◆ TO DO
Each line with the word "данные" must appear in the answer, copied from the records.

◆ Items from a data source

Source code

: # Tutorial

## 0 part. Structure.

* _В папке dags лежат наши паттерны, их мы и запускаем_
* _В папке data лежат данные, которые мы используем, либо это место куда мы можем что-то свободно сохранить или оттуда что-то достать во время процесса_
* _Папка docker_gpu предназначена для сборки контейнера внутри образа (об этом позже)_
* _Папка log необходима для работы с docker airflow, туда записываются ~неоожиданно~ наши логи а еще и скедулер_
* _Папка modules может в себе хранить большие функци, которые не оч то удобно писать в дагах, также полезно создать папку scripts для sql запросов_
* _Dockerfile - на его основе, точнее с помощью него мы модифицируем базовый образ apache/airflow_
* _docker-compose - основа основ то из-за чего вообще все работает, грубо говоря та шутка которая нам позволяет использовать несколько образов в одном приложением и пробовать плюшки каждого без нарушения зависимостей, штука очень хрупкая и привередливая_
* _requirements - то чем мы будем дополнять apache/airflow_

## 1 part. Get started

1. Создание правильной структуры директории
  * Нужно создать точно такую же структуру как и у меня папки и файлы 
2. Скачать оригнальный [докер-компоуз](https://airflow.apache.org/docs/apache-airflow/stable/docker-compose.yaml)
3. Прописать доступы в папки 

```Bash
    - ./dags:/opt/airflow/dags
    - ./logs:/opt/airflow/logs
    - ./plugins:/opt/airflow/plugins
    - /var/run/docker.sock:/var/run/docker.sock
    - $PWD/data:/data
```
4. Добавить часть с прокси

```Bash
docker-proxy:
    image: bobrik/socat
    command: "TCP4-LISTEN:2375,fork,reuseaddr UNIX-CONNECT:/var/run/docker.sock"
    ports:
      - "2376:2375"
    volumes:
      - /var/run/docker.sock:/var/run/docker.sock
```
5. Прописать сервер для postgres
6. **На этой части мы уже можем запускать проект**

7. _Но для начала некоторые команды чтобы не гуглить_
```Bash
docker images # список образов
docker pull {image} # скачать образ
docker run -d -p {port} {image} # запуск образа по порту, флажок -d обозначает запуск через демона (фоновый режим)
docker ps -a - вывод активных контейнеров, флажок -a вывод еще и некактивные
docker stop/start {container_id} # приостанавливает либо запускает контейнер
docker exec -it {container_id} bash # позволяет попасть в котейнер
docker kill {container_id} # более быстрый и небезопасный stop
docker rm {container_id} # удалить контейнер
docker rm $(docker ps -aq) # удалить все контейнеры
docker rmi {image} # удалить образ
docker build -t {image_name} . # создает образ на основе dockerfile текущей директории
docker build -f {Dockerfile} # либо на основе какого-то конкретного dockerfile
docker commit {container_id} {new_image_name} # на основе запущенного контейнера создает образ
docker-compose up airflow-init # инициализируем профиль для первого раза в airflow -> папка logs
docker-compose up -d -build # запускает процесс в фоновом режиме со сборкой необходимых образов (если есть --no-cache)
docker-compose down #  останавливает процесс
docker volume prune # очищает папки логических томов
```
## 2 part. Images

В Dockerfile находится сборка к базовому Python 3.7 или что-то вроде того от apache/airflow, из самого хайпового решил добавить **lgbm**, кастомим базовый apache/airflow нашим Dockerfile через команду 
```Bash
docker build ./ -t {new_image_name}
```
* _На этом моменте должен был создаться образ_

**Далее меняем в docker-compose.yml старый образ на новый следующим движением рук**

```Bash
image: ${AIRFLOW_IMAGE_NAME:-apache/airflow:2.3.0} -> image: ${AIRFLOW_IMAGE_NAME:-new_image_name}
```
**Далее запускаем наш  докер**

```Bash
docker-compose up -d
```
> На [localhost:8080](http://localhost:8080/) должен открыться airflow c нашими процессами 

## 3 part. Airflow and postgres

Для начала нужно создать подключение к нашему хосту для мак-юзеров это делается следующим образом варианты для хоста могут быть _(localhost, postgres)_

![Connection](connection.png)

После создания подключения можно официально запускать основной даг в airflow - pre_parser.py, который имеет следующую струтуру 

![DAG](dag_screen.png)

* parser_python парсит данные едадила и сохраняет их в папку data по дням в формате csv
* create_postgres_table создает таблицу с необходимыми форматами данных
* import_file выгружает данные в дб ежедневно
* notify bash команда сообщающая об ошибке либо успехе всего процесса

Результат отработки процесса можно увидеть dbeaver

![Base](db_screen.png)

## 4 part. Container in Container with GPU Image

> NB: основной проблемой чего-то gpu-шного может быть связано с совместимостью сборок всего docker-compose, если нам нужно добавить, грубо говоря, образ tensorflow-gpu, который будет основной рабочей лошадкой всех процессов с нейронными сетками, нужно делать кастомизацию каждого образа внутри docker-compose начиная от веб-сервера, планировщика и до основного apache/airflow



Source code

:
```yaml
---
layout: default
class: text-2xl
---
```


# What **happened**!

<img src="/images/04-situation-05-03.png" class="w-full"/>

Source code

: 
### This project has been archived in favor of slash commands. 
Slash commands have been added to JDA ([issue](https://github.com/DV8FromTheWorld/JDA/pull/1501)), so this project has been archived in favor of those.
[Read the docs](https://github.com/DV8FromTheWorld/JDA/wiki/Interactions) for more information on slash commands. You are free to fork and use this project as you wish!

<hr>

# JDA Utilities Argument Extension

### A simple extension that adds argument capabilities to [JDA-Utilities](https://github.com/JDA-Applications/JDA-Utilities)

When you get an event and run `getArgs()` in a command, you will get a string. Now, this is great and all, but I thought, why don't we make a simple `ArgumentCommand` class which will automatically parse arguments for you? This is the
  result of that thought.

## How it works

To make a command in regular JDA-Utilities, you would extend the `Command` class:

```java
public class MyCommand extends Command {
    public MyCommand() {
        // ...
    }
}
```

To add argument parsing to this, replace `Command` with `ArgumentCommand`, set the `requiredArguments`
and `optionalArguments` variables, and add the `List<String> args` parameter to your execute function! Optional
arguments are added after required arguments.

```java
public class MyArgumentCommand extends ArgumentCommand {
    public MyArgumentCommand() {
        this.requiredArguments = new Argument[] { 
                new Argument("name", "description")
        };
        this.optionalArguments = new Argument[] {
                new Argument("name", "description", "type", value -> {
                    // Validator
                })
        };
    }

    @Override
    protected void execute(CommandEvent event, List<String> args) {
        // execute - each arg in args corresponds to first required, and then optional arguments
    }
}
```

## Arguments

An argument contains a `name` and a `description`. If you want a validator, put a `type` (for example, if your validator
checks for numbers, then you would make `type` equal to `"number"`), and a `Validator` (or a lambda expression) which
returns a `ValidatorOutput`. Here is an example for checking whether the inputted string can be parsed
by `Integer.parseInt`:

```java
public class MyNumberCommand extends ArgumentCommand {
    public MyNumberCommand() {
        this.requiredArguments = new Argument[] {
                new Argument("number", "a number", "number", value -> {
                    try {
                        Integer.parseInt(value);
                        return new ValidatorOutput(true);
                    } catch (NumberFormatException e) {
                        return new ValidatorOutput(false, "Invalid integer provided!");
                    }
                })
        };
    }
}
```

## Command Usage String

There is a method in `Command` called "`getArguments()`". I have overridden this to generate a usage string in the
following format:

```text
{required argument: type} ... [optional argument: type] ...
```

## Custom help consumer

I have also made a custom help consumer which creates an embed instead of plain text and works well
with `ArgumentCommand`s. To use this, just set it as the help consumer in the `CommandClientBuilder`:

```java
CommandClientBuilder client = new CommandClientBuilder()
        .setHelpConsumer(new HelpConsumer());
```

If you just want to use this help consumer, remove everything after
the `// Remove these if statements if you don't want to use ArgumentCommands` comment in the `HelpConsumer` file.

◆ SOLUTION TO THIS TASK
* _В папке data лежат данные, которые мы используем, либо это место куда мы можем что-то свободно сохранить или оттуда что-то достать во время процесса_
* parser_python парсит данные едадила и сохраняет их в папку data по дням в формате csv
* import_file выгружает данные в дб ежедневно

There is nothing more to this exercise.